This May we observe the United Nations’ World Press Freedom Day with news that Malaysia’s press freedom ranking remains consistent at despicable. And this year’s theme, 21st Century Media: New Frontiers, New Barriers. To consciously decide to reflect on the state of Malaysia’s media in those terms, is to deliberately put oneself through an agonising process towards despair and frustration. But reflect we must, and truth we must write.
Malaysia’s media is the people’s biggest enemy today. That is the first and most important truth to be told on World Press Freedom Day. While we quarrel amongst ourselves and with politicians who claim to lead us, the media plays an active role in tightening that tension and leading us further towards self-destruction.
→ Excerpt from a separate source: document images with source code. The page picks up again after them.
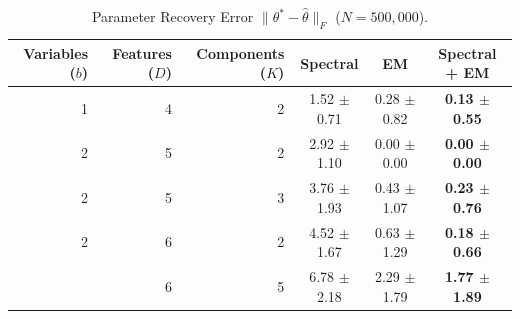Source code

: \begin{table}[t]
\caption{Parameter Recovery Error $\|\theta^* - \hat \theta\|_F$ ($N = 500,000$).}
\label{tbl:parameter-recovery}
\vskip 0.15in
\begin{center}
\begin{small}
\begin{sc}

  \begin{tabular}{ r r r c c c }
\hline
\abovespace\belowspace
Variables ($b$) & Features ($D$) & Components ($K$) & Spectral & EM & Spectral + EM \\
\hline
\abovespace
  1 & 4 & 2 & 1.52 $\pm$ 0.71 & 0.28 $\pm$ 0.82 & {\bf 0.13 $\pm$ 0.55} \\
  2 & 5 & 2 & 2.92 $\pm$ 1.10 & 0.00 $\pm$ 0.00 & {\bf 0.00 $\pm$ 0.00} \\
  2 & 5 & 3 & 3.76 $\pm$ 1.93 & 0.43 $\pm$ 1.07 & {\bf 0.23 $\pm$ 0.76} \\
  2 & 6 & 2 & 4.52 $\pm$ 1.67 & 0.63 $\pm$ 1.29 & {\bf 0.18 $\pm$ 0.66} \\
\belowspace
  2 & 6 & 5 & 6.78 $\pm$ 2.18 & 2.29 $\pm$ 1.79 & {\bf 1.77 $\pm$ 1.89} \\


\hline

\end{tabular}
\end{sc}
\end{small}
\end{center}
\vskip -0.1in
\end{table}

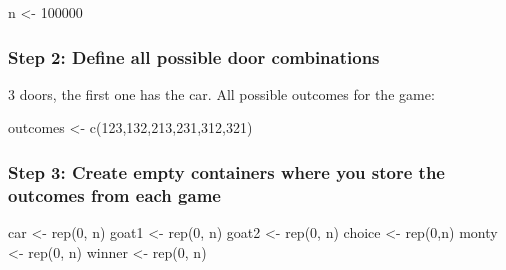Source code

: \documentclass[
]{book}
\newenvironment{Shaded}{\begin{snugshade}}{\end{snugshade}}
\newcommand{\DecValTok}[1]{\textcolor[rgb]{0.00,0.00,0.81}{#1}}
\newcommand{\FunctionTok}[1]{\textcolor[rgb]{0.00,0.00,0.00}{#1}}
\newcommand{\NormalTok}[1]{#1}
\newcommand{\OtherTok}[1]{\textcolor[rgb]{0.56,0.35,0.01}{#1}}
\theoremstyle{definition}
\theoremstyle{definition}
\theoremstyle{definition}
\theoremstyle{definition}
\theoremstyle{remark}
\begin{document}
\begin{Shaded}
\begin{Highlighting}[]
\NormalTok{n }\OtherTok{\textless{}{-}} \DecValTok{100000}
\end{Highlighting}
\end{Shaded}

\hypertarget{step-2-define-all-possible-door-combinations}{%
\subsubsection*{Step 2: Define all possible door combinations}\label{step-2-define-all-possible-door-combinations}}

3 doors, the first one has the car. All possible outcomes for the game:

\begin{Shaded}
\begin{Highlighting}[]
\NormalTok{outcomes }\OtherTok{\textless{}{-}} \FunctionTok{c}\NormalTok{(}\DecValTok{123}\NormalTok{,}\DecValTok{132}\NormalTok{,}\DecValTok{213}\NormalTok{,}\DecValTok{231}\NormalTok{,}\DecValTok{312}\NormalTok{,}\DecValTok{321}\NormalTok{)}
\end{Highlighting}
\end{Shaded}

\hypertarget{step-3-create-empty-containers-where-you-store-the-outcomes-from-each-game}{%
\subsubsection*{Step 3: Create empty containers where you store the outcomes from each game}\label{step-3-create-empty-containers-where-you-store-the-outcomes-from-each-game}}

\begin{Shaded}
\begin{Highlighting}[]
\NormalTok{car }\OtherTok{\textless{}{-}} \FunctionTok{rep}\NormalTok{(}\DecValTok{0}\NormalTok{, n)}
\NormalTok{goat1 }\OtherTok{\textless{}{-}} \FunctionTok{rep}\NormalTok{(}\DecValTok{0}\NormalTok{, n)}
\NormalTok{goat2 }\OtherTok{\textless{}{-}} \FunctionTok{rep}\NormalTok{(}\DecValTok{0}\NormalTok{, n)}
\NormalTok{choice }\OtherTok{\textless{}{-}} \FunctionTok{rep}\NormalTok{(}\DecValTok{0}\NormalTok{,n)}
\NormalTok{monty }\OtherTok{\textless{}{-}} \FunctionTok{rep}\NormalTok{(}\DecValTok{0}\NormalTok{, n)}
\NormalTok{winner }\OtherTok{\textless{}{-}} \FunctionTok{rep}\NormalTok{(}\DecValTok{0}\NormalTok{, n)}
\end{Highlighting}
\end{Shaded}
\end{document}
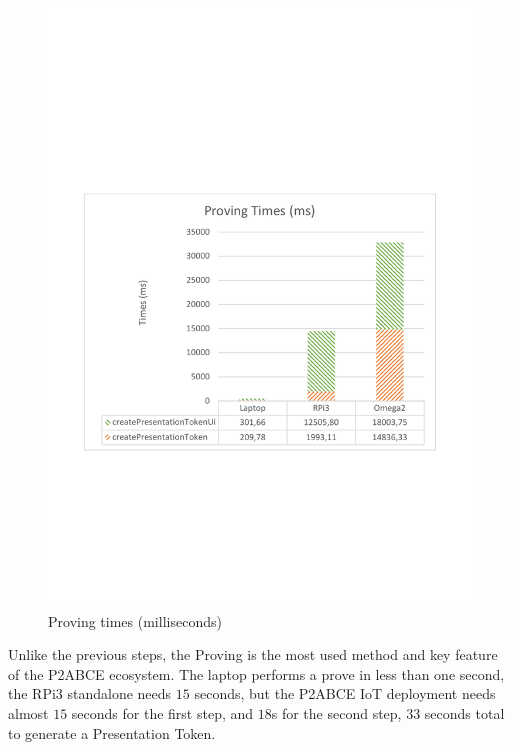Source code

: \begin{figure}[bth]
	\centering
	\includegraphics[width=0.8\linewidth]{gfx/ProvingGraphTable}
	\caption{Proving times (milliseconds)}%
	\label{fig:proving:graph}
\end{figure}


Unlike the previous steps, the Proving is the most used method and key feature of the P2ABCE ecosystem. The laptop performs a prove in less than one second, the RPi3 standalone needs $15$ seconds, but the P2ABCE IoT deployment needs almost $15$ seconds for the first step, and $18$s for the second step, $33$ seconds total to generate a Presentation Token.

\hfil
At a time when Malaysia desperately needs a peacemaker the media with its immense power to influence pours fuel into the fire.
The wisdom of imbeciles and extremists, as well as scandals and pornography, are the preferred choices for news highlights thus further hardening the hearts and narrowing the minds of the masses. And when the vulnerable and marginalised among us are persecuted either by the state or fellow citizens, the media may report using derogatory terms or expose their identities.
They make no apologies for it, because this is their freedom. A freedom to be free from decency. And it is this freedom that facilitates the polarisation of Malaysian society which will lead us to our ultimate destruction.
What new frontiers, the United Nations may inquire: A dangerous one, that is the answer. And barriers? None.
In the meantime polarised Malaysians will continue to be oblivious to the fact that issues-based independent voices are that which belong to individuals and civil society groups, many of whom are not published and therefore have limited influence. Indeed, some of these independents have columns in print and online media but their voices are often drowned by the noise of political hero-worshippers as well as self-serving experts.
Many will continue to be disillusioned and believe that what they read on Malaysia’s popular online news portals today constitutes independent reporting, and not so much alternative reporting. The deterioration of our education system will guarantee that society is never critical enough to see the difference between the two; the latter being that which serves to undermine views published by traditional media currently controlled by the ruling government. Perhaps then one can say that the people of Malaysia are getting a balanced dose of propaganda from both sides of the political fence. That is, if they read both sources.
Access to propaganda has also become much easier today. Readers and viewers no longer need to depend on traditional media for mental conditioning as Malaysia’s growing Internet penetration rate and the increasing use of mobile data gadgets allow access counter propaganda online whenever they please. As proud readers we will hardly admit we consume propaganda, but that is the nature of being proud.
Looking at current trends, the only question left is whether new conglomerates are going to emerge in the near future, buying over small outfits and streamlining messaging for the masses. As for the National Union of Journalists, they may or may not grow some teeth after the Mohamed Hata Wahari case subsides. But that doesn’t matter if they are happy serving conglomerates that decide editorial direction at the top most hierarchy.
A former journalist commented and said this article may not be 100 percent fair as some journalists are simply doing their job, unsavoury as the outcomes may be. True. And that is their freedom.